Geld gab es, Frieden nicht. Das haben Brüssel I und II gemein.
Viele Akteure, viele Interessen
Dass es keinen Frieden gibt, hat vor allem zwei Gründe. Zum einen hat sich der Bürgerkrieg zwischen Opposition und Regierung in Syrien mit den Jahren zu einem Stellvertreterkonflikt mit vielen Beteiligten entwickelt. Grob gesagt: Der Westen unter Führung der USA unterstützt die moderateren Kräfte der zersplitterten und zum Teil islamistischen Opposition.
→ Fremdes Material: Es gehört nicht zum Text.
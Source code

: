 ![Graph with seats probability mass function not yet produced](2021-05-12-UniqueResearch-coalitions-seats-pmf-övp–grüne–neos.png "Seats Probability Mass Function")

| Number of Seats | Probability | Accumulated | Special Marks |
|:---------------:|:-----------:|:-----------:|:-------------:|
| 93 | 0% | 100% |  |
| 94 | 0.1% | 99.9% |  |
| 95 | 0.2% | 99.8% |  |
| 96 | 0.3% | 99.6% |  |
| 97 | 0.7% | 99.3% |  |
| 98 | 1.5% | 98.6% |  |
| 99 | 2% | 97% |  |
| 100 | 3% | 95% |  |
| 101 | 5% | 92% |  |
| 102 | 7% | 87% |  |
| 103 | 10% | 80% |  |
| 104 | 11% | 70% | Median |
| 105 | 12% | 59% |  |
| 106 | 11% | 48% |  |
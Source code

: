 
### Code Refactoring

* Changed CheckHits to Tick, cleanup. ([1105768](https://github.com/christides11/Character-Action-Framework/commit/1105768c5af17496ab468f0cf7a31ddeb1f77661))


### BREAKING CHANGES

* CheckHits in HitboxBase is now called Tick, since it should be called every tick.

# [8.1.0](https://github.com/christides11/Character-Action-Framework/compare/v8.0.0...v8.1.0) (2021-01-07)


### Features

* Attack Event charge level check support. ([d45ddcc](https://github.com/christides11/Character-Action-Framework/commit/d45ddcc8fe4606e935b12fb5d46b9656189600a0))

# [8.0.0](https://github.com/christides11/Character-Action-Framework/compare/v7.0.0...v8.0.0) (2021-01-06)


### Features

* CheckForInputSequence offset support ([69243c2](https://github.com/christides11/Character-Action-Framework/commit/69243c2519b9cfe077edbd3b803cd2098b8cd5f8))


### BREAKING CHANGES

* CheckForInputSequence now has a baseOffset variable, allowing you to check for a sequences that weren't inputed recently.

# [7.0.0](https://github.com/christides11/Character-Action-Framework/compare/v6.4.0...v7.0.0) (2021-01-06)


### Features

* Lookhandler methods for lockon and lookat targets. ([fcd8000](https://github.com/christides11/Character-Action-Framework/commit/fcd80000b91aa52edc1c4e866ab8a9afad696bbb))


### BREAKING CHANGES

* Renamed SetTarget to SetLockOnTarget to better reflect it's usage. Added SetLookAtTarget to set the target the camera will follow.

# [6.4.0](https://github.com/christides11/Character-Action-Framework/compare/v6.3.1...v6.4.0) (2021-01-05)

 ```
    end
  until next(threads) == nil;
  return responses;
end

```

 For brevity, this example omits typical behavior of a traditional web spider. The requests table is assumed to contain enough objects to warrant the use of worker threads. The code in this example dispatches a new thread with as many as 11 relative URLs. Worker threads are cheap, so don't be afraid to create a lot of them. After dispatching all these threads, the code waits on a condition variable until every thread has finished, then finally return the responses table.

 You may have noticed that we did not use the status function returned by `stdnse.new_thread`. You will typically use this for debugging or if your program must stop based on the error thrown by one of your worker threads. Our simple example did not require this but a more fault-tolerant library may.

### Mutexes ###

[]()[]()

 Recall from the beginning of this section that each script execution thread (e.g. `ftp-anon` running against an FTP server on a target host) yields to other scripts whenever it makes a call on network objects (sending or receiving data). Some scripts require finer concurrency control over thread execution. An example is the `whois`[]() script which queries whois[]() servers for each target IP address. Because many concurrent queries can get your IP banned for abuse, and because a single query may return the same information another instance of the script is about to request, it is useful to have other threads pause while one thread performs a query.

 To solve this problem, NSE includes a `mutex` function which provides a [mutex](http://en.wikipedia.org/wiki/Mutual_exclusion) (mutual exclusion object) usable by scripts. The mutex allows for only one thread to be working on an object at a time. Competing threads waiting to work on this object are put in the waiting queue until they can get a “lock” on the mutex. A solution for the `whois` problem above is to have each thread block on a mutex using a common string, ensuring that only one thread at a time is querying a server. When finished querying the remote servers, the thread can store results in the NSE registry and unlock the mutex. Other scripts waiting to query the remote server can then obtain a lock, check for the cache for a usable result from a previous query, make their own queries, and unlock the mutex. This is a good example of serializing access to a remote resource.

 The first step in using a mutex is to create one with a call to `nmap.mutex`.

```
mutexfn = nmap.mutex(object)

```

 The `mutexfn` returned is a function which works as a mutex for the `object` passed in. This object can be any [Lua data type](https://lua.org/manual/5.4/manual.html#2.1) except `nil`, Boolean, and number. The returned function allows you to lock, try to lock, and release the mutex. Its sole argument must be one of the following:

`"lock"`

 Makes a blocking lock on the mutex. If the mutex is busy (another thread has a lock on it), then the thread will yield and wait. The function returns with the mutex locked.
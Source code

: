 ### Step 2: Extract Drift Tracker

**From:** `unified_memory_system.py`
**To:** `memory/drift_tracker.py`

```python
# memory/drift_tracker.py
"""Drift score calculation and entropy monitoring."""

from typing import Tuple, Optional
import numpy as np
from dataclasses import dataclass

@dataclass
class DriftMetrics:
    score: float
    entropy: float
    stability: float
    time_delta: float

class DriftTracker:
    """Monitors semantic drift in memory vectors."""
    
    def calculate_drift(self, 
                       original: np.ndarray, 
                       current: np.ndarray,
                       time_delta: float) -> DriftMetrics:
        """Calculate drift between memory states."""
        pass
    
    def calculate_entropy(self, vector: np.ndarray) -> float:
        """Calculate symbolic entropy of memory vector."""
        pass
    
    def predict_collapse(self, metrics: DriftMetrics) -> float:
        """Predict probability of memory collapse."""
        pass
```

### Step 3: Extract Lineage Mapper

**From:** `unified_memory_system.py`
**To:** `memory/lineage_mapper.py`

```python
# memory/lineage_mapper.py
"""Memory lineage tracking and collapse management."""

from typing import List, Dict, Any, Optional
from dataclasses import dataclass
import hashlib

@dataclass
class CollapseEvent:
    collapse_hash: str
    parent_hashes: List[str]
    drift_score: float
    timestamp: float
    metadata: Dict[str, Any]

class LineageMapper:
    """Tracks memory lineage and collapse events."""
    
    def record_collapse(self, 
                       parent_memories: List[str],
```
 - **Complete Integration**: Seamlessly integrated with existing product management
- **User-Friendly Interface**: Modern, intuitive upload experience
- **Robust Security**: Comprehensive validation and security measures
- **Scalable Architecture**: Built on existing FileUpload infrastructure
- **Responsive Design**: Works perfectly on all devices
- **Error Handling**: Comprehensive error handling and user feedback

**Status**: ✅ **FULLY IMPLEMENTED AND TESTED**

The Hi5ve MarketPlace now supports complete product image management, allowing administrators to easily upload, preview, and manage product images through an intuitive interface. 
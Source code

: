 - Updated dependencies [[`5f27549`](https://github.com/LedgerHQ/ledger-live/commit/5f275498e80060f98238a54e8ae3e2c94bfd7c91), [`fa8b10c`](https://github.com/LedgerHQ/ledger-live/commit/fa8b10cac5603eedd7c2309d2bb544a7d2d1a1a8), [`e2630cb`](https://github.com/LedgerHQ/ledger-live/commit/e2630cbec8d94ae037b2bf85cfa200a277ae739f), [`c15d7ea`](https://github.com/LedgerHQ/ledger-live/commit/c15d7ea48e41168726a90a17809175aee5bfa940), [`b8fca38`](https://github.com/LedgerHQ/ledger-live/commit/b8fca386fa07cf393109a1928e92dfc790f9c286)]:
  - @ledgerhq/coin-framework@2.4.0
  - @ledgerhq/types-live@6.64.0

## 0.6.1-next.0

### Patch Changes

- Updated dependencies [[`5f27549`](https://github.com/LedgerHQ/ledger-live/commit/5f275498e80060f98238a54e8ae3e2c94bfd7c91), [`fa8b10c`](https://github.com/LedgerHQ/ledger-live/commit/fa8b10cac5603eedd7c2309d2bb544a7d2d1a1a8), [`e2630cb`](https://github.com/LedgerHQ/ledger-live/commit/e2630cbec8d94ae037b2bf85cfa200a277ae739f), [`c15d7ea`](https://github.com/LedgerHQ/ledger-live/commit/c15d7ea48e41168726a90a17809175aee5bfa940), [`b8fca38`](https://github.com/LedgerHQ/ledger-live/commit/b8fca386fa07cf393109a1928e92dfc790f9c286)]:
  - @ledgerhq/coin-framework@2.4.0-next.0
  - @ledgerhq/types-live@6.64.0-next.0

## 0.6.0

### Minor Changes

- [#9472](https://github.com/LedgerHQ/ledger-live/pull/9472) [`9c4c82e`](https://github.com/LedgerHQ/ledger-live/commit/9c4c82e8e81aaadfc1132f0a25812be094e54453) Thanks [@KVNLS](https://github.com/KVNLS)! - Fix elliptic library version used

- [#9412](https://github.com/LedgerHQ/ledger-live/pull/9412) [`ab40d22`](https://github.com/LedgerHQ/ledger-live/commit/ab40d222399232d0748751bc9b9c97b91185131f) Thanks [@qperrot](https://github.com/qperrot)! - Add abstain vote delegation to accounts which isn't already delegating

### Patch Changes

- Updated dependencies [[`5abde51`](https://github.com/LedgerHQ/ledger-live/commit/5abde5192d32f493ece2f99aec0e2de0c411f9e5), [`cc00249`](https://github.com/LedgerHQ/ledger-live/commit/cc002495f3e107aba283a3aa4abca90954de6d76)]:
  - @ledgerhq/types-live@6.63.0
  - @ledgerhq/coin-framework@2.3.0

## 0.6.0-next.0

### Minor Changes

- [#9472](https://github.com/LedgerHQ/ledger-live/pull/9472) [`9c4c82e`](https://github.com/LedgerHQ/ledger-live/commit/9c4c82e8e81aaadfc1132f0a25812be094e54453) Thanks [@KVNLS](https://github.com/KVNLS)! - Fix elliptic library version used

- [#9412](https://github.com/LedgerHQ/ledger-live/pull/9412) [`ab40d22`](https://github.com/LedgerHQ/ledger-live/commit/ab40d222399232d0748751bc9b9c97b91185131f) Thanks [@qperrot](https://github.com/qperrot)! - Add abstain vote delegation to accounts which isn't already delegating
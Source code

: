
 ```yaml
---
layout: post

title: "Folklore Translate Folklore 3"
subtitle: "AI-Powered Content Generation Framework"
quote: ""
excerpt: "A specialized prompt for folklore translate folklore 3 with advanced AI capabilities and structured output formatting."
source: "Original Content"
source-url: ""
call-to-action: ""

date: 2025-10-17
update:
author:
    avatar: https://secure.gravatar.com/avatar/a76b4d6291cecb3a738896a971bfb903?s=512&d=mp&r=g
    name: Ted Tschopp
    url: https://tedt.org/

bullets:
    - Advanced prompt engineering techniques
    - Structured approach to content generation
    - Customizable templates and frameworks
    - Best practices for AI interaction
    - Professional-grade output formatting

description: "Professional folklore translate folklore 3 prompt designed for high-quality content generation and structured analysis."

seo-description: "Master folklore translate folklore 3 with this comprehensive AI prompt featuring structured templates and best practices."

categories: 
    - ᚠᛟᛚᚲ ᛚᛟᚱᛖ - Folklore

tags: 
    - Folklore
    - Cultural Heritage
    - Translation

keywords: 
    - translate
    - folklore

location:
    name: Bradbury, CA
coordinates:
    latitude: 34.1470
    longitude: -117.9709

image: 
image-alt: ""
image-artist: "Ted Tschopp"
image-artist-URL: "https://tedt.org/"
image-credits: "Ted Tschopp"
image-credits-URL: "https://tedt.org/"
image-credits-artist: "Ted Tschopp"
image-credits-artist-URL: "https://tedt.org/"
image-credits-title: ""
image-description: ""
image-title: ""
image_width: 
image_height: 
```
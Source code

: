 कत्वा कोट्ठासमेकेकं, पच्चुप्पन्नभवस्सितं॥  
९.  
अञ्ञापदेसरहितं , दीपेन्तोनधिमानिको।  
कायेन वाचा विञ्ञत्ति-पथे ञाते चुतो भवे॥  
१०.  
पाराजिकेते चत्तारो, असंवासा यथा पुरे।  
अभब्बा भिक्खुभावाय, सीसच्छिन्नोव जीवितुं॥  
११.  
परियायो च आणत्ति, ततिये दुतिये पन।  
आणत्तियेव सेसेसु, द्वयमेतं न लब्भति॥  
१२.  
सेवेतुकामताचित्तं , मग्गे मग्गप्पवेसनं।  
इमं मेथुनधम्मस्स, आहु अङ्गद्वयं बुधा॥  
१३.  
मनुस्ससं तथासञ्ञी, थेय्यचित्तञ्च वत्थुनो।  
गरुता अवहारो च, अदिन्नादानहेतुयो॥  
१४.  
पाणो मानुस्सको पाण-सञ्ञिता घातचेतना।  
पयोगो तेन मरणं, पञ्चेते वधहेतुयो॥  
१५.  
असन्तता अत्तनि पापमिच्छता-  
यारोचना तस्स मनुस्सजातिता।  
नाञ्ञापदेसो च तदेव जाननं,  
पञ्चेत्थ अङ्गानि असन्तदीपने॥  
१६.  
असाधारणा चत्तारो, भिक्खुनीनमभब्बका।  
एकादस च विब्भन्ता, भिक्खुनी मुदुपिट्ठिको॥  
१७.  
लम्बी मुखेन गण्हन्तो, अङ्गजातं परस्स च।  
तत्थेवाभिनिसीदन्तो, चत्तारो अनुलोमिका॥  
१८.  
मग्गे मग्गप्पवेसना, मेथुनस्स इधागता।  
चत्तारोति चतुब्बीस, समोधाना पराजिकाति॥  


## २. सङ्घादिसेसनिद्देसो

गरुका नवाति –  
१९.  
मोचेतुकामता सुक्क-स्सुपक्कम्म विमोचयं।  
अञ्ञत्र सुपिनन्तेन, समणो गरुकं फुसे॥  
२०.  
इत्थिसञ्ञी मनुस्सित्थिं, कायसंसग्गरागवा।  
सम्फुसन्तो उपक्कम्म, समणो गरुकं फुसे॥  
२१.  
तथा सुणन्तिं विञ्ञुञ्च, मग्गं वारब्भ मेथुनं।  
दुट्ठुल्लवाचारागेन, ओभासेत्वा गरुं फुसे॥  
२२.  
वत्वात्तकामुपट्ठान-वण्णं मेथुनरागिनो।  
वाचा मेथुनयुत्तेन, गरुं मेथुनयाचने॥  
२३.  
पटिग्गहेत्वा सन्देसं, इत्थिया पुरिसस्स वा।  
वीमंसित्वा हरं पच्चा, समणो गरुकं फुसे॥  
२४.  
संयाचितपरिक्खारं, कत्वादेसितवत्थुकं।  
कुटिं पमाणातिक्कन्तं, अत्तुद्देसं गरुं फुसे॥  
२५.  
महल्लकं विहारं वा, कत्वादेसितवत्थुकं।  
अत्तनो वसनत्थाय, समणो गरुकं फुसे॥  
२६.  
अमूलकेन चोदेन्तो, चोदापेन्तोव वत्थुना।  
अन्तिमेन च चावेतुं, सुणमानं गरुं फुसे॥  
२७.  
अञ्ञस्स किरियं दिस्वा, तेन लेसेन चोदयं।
Russland unterstützt die Assad-Regierung. Aber auch Staaten wie die Türkei und der Iran verfolgen eigene Interessen.
Zum anderen wird seit sieben Jahren die gleiche Frage diskutiert – ohne Ergebnis: Kann Assad nach dem Bürgerkrieg Präsident bleiben? Der Westen sagt: zumindest auf lange Sicht nicht. Russland, einer der letzten Verbündeten Assads, sieht das anders. Auch wenn einige Beobachter glauben, dass Russland nicht unbedingt darauf bestehen würde, Assad um jeden Preis als Staatschef zu halten.
Doch selbst wenn man sich auf ein Syrien ohne Assad einigen könnte: Wie soll man Assad davon überzeugen?
Umsonst war Brüssel II nicht
Den festgefahrenen Friedensprozess konnte auch Brüssel II nicht wirklich voranbringen, das war auch nicht zu erwarten. Vergeblich war die Konferenz trotzdem nicht. Denn Geld ist zwar kein Frieden, aber Geld ist auch nicht nichts. Durch den Bürgerkrieg sind 13 Millionen Syrer auf der Flucht. 6,3 Millionen innerhalb Syriens und die meisten anderen in den Nachbarländern wie der Türkei, dem Libanon und Jordanien. Um sie an Ort und Stelle versorgen zu können, braucht es das nun in Brüssel eingesammelte Geld.
Wie im vergangenen Jahr dürfte ein Großteil des Geldes über das Welternährungsprogramm der UN bei den Menschen ankommen. Das ist wichtig für die Syrer selbst. Aber es liegt auch im Eigeninteresse Europas.
Denn viele der Flüchtlinge, die 2015 auf dem Höhepunkt des Zuzugs nach Europa kamen, waren aus Syrien und den Nachbarländern weitergezogen – aus einem simplen Grund: Sie waren hungrig. Darüber sind sich Beobachter weitgehend einig. Das Welternährungsprogramm hatte seine Hilfe für die syrischen Flüchtlinge in der Region stark kürzen müssen, weil die Staaten nicht genug Geld eingezahlt hatten.
Noch nicht so viel Geld wie erhofft
Der Chef des Welternährungsprogramms, David Beasley, stellte nun in Brüssel eine simple Rechnung auf: Es koste 50 Cent am Tag, einen Syrer in Syrien oder der Region zu ernähren. Und in Deutschland: 50 Euro.
Die Staaten haben in Brüssel nun bislang 4,4 Milliarden US-Dollar zugesagt und somit das Ziel von mehr als sieben Milliarden klar verfehlt. Weil unter anderem die USA noch keine festen Zusagen gemacht haben, hoffen die UN aber, dass dieses Jahr noch mehr zusammenkommt.
Syrien wieder aufzubauen, kostet Schätzungen zufolge 200 Milliarden US-Dollar. So oder so reicht das Geld also nur für das Nötigste – selbst im besten Fall. Im Syrien-Konflikt ist aber auch das schon ein Erfolg.